I started running for weight loss. I continued running for stress relief and meditation. It made me feel alive. Now, I run for life. I’ve come to realize running is life. Everything about running can be said about life. Here’s some of what I’ve learned about life through running:
Forward movement: La Chica, who is 7 years old, loves to run with me. No, let me rephrase that. She loves the concept of running with me. During the actual running part of our runs, she complains and moans and whines and screams and spits and shoves. She never gives up, but she hates every painful moment. I remind her to just keep going. No matter what, just don’t stop (mainly because the car is parked by the finish line and I need to get her home eventually). You can run/jog/shuffle as slow as you want to, as slow as you need to, but whatever you do, just don’t stop. Keep going. Forward movement. One step in front of the other, and you’ll succeed. You may not know what the course looks like or where you’re going, but just keep going and in the end you’ll be right where you’re supposed to be, at the finish line. Or beer tent.
Each mile is different: A trainer told me once that each mile is different.
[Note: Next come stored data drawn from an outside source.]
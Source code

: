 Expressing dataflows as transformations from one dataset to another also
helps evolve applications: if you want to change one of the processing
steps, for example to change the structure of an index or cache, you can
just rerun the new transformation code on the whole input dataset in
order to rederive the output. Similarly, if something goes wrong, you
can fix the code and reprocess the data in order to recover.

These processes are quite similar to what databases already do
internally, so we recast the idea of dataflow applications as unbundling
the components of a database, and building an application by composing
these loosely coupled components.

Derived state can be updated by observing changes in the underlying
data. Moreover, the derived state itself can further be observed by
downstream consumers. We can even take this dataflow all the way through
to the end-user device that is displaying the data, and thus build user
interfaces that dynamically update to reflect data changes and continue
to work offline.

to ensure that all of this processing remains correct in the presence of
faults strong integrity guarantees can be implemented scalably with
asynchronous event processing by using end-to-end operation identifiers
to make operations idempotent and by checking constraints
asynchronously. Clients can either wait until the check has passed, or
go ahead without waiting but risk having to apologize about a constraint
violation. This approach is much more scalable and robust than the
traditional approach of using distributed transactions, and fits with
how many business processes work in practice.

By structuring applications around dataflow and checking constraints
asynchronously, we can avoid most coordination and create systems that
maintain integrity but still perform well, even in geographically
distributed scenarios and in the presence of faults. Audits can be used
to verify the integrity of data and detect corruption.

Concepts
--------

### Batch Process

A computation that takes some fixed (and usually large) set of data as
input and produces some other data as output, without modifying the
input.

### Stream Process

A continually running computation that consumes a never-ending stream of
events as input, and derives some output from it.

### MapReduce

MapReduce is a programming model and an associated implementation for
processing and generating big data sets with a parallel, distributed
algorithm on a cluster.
Some are easier than others, some stronger than others, some more painful than others, some slower than others. No mile is the same. I used to be so black and white, all or nothing. I viewed races or runs either as I completed them, or I didn’t. I ran a good time, or I sucked. Was it good or bad? Since hearing this new perspective, I’ve paid attention and become more mindful in my runs, and sure enough, each mile is different. The first few almost always suck for me–it takes about 3 miles for my body and mind to work out the kinks and aches and really warm into my runs. If I quit before 3 miles due to aches, I would never feel the joy and exhilaration of mile 4, or 7, or 9. I wouldn’t see the heron by the lake or have the pleasure of being attacked by angry geese. Some moments in life are harder and more painful than others. But we need to keep moving forward through the difficulty and pain to get to the joy and wonder in life. Don’t generalize one bad mile into being a bad run. Don’t generalize one crisis or failure or hurt into a bad life. Not every mile is difficult, not every moment is hard. Each step adds up to a mile. One mile at a time. Each moment adds up to a day. One day at a time.
Just breathe: And the mindfulness leads me to breathing. When I’m in a really horrible mile, where I’m just feeling weak or tired, or everything aches, all I want to do is stop and go home. The beauty is I make sure I’ve run far away enough from home that this is not a possibility. This is why I don’t do treadmills well–because I am home so I do indeed stop. So when I absolutely hate the current moment while I’m running, I remind myself that each mile is different, and this too shall pass. And while I’m waiting for it to pass, I breathe. I focus on my breath and my form and my body cutting through the air and space. I breathe my way through the pain and difficulties. When a moment in life is hard or painful, I remember (most of the time), to breathe. And it passes. It may come back again, but I breathe through that too, remembering how happiness and peace and joy are interspersed through life as well. And I remind myself I am grateful to be alive and able to feel the pain, because I know that means I’ll be able to feel the joy that comes later too.
Buddy system: As you can see, running gives me the space to be very introspective. I need and love a lot of time to myself. Running used to be a solitary sport for me not only for thinking, but because I felt very inadequate about my running. I felt I wasn’t fast enough or good enough to run with someone. I felt great embarrassment about my lack of suave and graceful running form and speed. One day, a friend asked if I was interested in running a race with him. I had always refused to run races because in my black and white thinking, I thought races were about winning–why would you call it a race if it was just about participating and not about trying to beat everyone else to the finish line? Call it a playdate or festival or happy hour then, or something! But I agreed to do it with great trepidation and fear, and a promise of Bloody Mary’s post-race. And it turned out to be a lot of fun. I now have a trusted running partner that I really enjoy running races with. He is always supportive and kind and encouraging. I feel safe with him, I trust him. I know he won’t judge me, and he accepts my pace for what it is. Through running, I’ve learned to be vulnerable and to open space to trust someone. I’ve learned doing my best and having fun is what connects us as humans, and that’s the best swag in life.